***** Data provided *****
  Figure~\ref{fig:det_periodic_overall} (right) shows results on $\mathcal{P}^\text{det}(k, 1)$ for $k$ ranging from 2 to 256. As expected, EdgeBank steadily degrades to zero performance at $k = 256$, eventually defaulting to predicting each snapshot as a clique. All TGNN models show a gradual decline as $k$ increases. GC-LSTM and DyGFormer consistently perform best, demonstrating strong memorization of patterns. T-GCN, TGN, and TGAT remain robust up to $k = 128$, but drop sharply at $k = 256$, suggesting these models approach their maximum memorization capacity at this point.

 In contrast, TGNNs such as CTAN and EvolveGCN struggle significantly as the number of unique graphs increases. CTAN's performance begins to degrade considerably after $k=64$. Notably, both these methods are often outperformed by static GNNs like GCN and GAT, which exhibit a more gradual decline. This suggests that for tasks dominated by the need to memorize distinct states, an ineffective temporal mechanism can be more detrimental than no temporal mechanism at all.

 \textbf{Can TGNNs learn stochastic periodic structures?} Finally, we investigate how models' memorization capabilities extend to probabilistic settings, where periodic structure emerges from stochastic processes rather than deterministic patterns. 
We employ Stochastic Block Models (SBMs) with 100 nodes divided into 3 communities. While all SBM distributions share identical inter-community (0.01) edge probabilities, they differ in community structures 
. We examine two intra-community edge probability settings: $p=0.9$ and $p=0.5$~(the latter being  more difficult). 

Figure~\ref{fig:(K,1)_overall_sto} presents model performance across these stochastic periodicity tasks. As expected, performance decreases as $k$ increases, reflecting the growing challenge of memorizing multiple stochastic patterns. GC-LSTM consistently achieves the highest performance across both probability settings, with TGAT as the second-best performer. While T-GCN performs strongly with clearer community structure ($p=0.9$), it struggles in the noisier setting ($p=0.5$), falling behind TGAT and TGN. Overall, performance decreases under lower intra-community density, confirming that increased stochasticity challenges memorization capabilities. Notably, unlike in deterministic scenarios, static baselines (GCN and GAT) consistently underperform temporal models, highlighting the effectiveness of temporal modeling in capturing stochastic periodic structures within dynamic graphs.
*****
→ Exercise instructions: Only the lines from the one with "We employ Stochastic" through the end of the data belong in the answer, each reproduced exactly.

→ Solution:
We employ Stochastic Block Models (SBMs) with 100 nodes divided into 3 communities. While all SBM distributions share identical inter-community (0.01) edge probabilities, they differ in community structures 
. We examine two intra-community edge probability settings: $p=0.9$ and $p=0.5$~(the latter being  more difficult). 

Figure~\ref{fig:(K,1)_overall_sto} presents model performance across these stochastic periodicity tasks. As expected, performance decreases as $k$ increases, reflecting the growing challenge of memorizing multiple stochastic patterns. GC-LSTM consistently achieves the highest performance across both probability settings, with TGAT as the second-best performer. While T-GCN performs strongly with clearer community structure ($p=0.9$), it struggles in the noisier setting ($p=0.5$), falling behind TGAT and TGN. Overall, performance decreases under lower intra-community density, confirming that increased stochasticity challenges memorization capabilities. Notably, unlike in deterministic scenarios, static baselines (GCN and GAT) consistently underperform temporal models, highlighting the effectiveness of temporal modeling in capturing stochastic periodic structures within dynamic graphs.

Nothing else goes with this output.